Rendered images with source text:
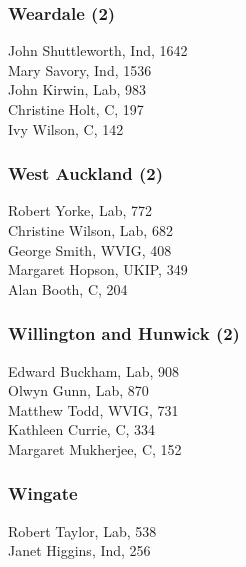 \documentclass[a4paper,openany,10pt]{book}
\begin{document}
\subsubsection*{Weardale (2)}



John Shuttleworth, Ind, 1642\\
Mary Savory, Ind, 1536\\
John Kirwin, Lab, 983\\
Christine Holt, C, 197\\
Ivy Wilson, C, 142\\


\subsubsection*{West Auckland (2)}



Robert Yorke, Lab, 772\\
Christine Wilson, Lab, 682\\
George Smith, WVIG, 408\\
Margaret Hopson, UKIP, 349\\
Alan Booth, C, 204\\


\subsubsection*{Willington and Hunwick (2)}



Edward Buckham, Lab, 908\\
Olwyn Gunn, Lab, 870\\
Matthew Todd, WVIG, 731\\
Kathleen Currie, C, 334\\
Margaret Mukherjee, C, 152\\


\subsubsection*{Wingate}



Robert Taylor, Lab, 538\\
Janet Higgins, Ind, 256\\
\end{document}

* **EXERCISE**
Reproduce each entry exactly as given; no pictures, please.

* **EXERCISE RESPONSE**
 \documentclass[a4paper,openany,10pt]{book}
\begin{document}
\subsubsection*{Weardale (2)}



John Shuttleworth, Ind, 1642\\
Mary Savory, Ind, 1536\\
John Kirwin, Lab, 983\\
Christine Holt, C, 197\\
Ivy Wilson, C, 142\\


\subsubsection*{West Auckland (2)}



Robert Yorke, Lab, 772\\
Christine Wilson, Lab, 682\\
George Smith, WVIG, 408\\
Margaret Hopson, UKIP, 349\\
Alan Booth, C, 204\\


\subsubsection*{Willington and Hunwick (2)}



Edward Buckham, Lab, 908\\
Olwyn Gunn, Lab, 870\\
Matthew Todd, WVIG, 731\\
Kathleen Currie, C, 334\\
Margaret Mukherjee, C, 152\\


\subsubsection*{Wingate}



Robert Taylor, Lab, 538\\
Janet Higgins, Ind, 256\\
\end{document}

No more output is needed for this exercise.